With respect to condition 1, in the first three studies, subjects were aware of one possible demand cue: the gold tag vs. white tag (Study 1), the gold-level membership and gold-handled shopping basket (Study 2) or the deal organized around birthday rather than randomly (Study 3). However, it is unlikely that respondents were alerted to the other factor in our design, gender, which was manipulated between-participants. This also made it very unlikely that participants would be able to guess that the study was about male vs. female differences with regard to responses to characteristics of the loyalty program (condition 2) or that participants would act on such a hypothesis (condition 3). We took care that gender, which was always varied between-participants, was never made salient in any of the studies. Throughout the paper, we selected gender neutral domains that would be equally likely used by men and women. In studies 1–3 we made sure that participants took part in the study in mixed gender groups in contexts in which mixed gender is normal. Next, in studies 1–3 we asked participants an open-ended question about the purpose of the experiment and none of them reported anything related to gender. In the field experiment (study 4), participants were not aware they participated in a study at all. Hence, we believe the conditions for a demand effect explanation were not met in any of the studies.
Further evidence against demand effects in any of the studies is provided by the fact that consistent effects were found across studies that might seem to vary in terms of their vulnerability to demand effects. If demand would have played a role, we should have found different patterns of results between studies depending on the demand-vulnerability of specific studies. Across a mixture of methods (two within-participant lab experiments, one between-participants lab experiment, and one between-participants field experiment), four completely different participant pools from two different countries, and multiple product categories we always found consistent results.
Beyond experimental demand, it is of course possible that participants’ evaluations and behavioral intentions in the first three studies were influenced by gender roles, even when gender was not salient to them. One might consider this a form of socially desirable responding. However, there is every reason to believe real behavior is also influenced by those gender roles in exactly the same direction. Thus, it is likely that real behavior is influenced by social desirability as well. Therefore, our results should still be indicative of real behavior. This conclusion is consistent with our field study, which measures actual behavior in a natural, non-experimental context.
Next, although (a) scenario studies are frequently used in our domain (e.g., Kivetz
2005; Kivetz and Simonson
2002,
2003; Melnyk et al.
2009), (b) empirical evidence (e.g., Chandon et al.
2005) suggests that the
directions of behavioral intentions are good predictors of the
directions of actual behavior, and (c) we included a field study featuring real choice behavior, intentions may differ from actual behavior. Thus, future research should do more to investigate the effect of psychological rewards on actual behavioral (e.g., share of wallet, expenditures) based on, for example, household panel data.
Finally, we have demonstrated that men are more sensitive to visible status rewards, while women are more sensitive to the private personalized rewards in a loyalty program setting.

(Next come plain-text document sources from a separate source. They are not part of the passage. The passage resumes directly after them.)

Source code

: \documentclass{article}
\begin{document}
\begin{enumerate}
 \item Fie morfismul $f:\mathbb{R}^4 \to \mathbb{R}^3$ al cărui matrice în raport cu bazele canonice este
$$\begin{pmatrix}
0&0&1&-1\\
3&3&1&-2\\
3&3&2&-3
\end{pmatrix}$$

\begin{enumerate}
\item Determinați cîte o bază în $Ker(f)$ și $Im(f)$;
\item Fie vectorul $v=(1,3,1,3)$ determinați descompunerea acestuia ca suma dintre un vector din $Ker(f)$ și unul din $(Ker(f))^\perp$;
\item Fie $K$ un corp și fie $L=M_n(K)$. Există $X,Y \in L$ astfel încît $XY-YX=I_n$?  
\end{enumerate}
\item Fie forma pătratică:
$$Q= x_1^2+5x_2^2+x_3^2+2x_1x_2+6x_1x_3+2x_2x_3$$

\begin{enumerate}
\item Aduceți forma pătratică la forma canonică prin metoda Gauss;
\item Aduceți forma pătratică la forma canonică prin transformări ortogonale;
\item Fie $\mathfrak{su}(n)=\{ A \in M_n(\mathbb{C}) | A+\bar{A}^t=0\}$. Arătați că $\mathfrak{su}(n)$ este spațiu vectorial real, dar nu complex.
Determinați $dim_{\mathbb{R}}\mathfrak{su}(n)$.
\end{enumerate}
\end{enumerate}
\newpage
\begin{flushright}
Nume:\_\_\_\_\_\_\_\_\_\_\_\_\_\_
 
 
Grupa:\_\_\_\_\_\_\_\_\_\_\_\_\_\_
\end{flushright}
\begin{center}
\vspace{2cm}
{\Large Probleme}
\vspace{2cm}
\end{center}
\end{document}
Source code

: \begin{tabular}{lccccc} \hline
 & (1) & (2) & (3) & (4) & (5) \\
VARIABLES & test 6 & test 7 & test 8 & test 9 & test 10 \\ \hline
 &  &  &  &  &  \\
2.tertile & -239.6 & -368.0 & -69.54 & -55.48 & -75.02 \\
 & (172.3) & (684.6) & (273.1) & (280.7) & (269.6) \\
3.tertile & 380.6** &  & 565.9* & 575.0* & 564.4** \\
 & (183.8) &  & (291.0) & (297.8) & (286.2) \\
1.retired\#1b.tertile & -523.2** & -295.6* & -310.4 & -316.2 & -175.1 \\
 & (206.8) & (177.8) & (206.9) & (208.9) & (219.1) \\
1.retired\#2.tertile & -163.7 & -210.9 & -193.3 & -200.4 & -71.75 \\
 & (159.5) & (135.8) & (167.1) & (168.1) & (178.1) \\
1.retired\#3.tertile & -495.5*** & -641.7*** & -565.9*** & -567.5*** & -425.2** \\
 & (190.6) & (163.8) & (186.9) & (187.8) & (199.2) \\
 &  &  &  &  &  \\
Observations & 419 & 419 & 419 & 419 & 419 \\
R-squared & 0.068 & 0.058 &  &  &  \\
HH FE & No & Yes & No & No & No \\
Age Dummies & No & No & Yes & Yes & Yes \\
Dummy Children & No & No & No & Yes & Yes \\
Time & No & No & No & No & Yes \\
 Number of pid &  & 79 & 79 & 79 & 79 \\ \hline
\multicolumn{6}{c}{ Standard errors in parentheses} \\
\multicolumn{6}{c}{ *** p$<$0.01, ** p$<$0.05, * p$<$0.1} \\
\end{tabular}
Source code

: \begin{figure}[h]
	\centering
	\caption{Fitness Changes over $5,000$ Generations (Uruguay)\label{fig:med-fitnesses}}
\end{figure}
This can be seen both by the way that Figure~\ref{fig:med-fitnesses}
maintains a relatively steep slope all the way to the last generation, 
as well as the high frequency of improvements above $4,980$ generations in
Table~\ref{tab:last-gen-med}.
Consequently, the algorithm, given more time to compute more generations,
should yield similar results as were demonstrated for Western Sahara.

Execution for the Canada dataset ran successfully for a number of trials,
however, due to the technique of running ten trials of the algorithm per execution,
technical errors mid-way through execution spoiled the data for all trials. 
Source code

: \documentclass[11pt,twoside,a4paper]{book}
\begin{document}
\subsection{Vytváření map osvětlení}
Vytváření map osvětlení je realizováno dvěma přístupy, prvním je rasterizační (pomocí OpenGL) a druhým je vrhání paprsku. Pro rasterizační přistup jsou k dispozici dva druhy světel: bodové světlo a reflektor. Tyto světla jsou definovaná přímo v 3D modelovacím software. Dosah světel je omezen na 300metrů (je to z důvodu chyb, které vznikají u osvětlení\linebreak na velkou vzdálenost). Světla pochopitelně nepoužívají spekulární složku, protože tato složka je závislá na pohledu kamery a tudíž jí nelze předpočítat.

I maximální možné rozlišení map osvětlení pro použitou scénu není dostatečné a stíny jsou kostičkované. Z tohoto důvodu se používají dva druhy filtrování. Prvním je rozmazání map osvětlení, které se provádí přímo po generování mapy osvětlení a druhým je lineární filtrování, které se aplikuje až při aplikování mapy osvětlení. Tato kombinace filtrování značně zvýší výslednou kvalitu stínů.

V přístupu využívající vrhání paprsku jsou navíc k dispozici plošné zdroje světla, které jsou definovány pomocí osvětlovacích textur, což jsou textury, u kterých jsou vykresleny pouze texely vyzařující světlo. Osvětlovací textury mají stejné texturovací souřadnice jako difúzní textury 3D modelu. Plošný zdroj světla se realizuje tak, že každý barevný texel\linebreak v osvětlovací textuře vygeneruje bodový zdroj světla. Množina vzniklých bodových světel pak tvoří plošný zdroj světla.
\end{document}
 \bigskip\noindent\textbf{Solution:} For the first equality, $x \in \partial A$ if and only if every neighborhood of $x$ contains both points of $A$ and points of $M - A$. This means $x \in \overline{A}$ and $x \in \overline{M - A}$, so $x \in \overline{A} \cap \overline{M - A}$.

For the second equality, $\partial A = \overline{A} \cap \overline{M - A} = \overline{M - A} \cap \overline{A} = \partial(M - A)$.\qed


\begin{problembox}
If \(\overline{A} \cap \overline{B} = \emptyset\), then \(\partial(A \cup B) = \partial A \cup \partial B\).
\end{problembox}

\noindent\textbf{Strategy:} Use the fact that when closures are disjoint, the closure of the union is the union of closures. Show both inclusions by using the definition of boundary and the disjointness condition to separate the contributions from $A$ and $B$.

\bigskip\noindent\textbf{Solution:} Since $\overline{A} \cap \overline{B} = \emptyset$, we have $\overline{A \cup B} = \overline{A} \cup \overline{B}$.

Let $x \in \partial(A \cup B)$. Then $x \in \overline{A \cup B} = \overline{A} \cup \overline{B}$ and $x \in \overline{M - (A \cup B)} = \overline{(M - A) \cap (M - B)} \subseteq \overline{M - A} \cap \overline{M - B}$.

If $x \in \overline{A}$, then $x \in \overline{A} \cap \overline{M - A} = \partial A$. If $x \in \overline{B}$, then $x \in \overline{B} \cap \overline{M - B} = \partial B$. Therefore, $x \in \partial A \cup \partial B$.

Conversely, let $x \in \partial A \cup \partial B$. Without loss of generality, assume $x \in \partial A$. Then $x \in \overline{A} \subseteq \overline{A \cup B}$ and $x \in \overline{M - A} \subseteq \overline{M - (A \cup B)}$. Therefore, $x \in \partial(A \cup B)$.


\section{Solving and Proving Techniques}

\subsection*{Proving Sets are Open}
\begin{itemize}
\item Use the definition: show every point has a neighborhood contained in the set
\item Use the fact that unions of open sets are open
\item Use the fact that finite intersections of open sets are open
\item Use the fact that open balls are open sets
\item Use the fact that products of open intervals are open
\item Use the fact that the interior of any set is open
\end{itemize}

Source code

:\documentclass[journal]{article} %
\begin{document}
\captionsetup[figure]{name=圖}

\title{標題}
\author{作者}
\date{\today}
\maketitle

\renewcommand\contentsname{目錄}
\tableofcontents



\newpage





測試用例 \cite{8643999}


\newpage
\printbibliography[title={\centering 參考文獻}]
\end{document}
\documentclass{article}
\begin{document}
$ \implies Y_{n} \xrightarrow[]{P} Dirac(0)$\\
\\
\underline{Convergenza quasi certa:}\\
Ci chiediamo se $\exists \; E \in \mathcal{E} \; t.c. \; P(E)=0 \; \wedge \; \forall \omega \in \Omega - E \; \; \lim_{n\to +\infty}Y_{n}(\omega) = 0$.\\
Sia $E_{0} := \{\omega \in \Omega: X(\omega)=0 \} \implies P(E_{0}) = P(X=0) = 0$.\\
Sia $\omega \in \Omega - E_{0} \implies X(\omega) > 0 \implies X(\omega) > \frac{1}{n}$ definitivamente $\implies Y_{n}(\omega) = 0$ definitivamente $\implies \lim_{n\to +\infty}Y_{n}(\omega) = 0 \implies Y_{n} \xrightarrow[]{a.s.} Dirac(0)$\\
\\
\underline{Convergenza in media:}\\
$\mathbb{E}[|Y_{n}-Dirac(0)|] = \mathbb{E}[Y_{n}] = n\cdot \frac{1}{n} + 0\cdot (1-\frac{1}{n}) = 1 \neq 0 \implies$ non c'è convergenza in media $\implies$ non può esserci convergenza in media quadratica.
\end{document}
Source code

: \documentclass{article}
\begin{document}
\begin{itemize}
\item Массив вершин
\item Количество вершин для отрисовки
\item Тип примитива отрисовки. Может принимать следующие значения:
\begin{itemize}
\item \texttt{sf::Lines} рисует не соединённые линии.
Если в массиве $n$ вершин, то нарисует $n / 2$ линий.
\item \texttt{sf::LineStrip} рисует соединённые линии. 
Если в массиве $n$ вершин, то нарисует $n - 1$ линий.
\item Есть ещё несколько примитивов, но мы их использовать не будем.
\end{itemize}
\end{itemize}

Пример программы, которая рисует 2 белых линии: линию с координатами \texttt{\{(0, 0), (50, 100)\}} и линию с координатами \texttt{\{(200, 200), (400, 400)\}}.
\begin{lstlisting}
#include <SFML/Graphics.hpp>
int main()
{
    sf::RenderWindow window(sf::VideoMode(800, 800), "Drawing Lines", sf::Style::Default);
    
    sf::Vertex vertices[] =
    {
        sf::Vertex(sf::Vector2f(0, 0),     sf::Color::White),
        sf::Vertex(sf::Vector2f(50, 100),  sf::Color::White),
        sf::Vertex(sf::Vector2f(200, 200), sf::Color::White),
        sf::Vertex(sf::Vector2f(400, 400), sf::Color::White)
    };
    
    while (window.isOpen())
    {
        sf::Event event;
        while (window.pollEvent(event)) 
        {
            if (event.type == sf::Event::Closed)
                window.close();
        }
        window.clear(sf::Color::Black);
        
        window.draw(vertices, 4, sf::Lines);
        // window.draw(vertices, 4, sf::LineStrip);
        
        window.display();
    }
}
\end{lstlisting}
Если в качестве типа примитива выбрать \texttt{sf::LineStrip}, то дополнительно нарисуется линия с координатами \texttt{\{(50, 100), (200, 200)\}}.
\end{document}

It would be interesting to see if these effects generalize to other settings (e.g., one-shot promotional offers that treat customers as individuals). Another factor of potential interest is the role of identity salience. We found strong gender differences despite the fact that nothing in our scenarios or main measures highlighted gender (i.e., gender identity salience was low). It is possible that the effects would be even stronger if gender identity is more salient (Forehand et al.
2002; Reed
2004; Wooten
1995). We hope our research opens new opportunities for further exploration of the role of gender in response to marketing communication.